> _WORK REQUEST_
Scan the records for the string "matrix"; copy each line where it occurs.

═════ RECORDS TO USE

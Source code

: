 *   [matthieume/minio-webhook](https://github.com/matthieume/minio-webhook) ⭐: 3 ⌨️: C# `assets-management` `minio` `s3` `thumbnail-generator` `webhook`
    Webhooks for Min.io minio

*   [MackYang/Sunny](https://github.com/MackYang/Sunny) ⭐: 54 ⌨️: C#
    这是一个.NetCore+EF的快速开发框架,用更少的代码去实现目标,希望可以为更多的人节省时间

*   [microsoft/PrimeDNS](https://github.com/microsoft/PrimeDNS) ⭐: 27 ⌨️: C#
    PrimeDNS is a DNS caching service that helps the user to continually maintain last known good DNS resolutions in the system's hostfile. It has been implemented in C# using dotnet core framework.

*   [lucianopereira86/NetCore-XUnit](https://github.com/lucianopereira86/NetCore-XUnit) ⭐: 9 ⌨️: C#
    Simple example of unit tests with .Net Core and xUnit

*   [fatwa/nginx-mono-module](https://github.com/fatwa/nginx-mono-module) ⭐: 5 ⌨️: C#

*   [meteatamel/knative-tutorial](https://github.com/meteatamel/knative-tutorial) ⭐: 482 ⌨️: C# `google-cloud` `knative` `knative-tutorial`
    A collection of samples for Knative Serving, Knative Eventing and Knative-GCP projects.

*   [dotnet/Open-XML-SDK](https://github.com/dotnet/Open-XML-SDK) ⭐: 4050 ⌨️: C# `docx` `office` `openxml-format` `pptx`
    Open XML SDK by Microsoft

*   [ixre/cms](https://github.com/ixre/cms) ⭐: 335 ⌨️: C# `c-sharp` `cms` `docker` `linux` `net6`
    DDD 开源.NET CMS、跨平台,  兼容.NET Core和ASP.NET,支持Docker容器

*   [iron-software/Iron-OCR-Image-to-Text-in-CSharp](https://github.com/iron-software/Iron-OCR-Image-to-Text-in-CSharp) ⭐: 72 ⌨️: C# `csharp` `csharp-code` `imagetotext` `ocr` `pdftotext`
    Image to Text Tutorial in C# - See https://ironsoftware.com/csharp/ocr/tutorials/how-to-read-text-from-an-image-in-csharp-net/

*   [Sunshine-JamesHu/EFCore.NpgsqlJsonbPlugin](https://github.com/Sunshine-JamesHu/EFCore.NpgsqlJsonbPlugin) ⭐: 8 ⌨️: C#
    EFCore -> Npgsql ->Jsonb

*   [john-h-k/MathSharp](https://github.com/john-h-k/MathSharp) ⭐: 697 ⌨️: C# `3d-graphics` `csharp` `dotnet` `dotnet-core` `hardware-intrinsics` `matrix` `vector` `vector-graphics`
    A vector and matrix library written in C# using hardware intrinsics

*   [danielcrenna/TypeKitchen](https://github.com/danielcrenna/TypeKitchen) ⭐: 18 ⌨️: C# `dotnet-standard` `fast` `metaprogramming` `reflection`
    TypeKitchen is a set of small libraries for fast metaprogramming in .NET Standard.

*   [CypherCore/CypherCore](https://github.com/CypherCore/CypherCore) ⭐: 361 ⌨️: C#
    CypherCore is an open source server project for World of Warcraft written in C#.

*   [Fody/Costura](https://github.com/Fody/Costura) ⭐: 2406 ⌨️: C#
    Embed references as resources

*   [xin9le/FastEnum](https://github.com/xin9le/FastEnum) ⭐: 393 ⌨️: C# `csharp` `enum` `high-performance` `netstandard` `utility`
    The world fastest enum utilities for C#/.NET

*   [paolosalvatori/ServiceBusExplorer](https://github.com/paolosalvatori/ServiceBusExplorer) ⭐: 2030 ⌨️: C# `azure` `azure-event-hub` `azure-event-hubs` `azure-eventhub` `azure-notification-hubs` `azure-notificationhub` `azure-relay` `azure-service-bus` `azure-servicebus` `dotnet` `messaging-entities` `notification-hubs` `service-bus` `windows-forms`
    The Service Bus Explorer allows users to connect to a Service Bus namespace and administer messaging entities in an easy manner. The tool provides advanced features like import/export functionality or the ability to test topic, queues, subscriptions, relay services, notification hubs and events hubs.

══════════

> _OUTPUT FOR THIS EXERCISE_
*   [john-h-k/MathSharp](https://github.com/john-h-k/MathSharp) ⭐: 697 ⌨️: C# `3d-graphics` `csharp` `dotnet` `dotnet-core` `hardware-intrinsics` `matrix` `vector` `vector-graphics`
    A vector and matrix library written in C# using hardware intrinsics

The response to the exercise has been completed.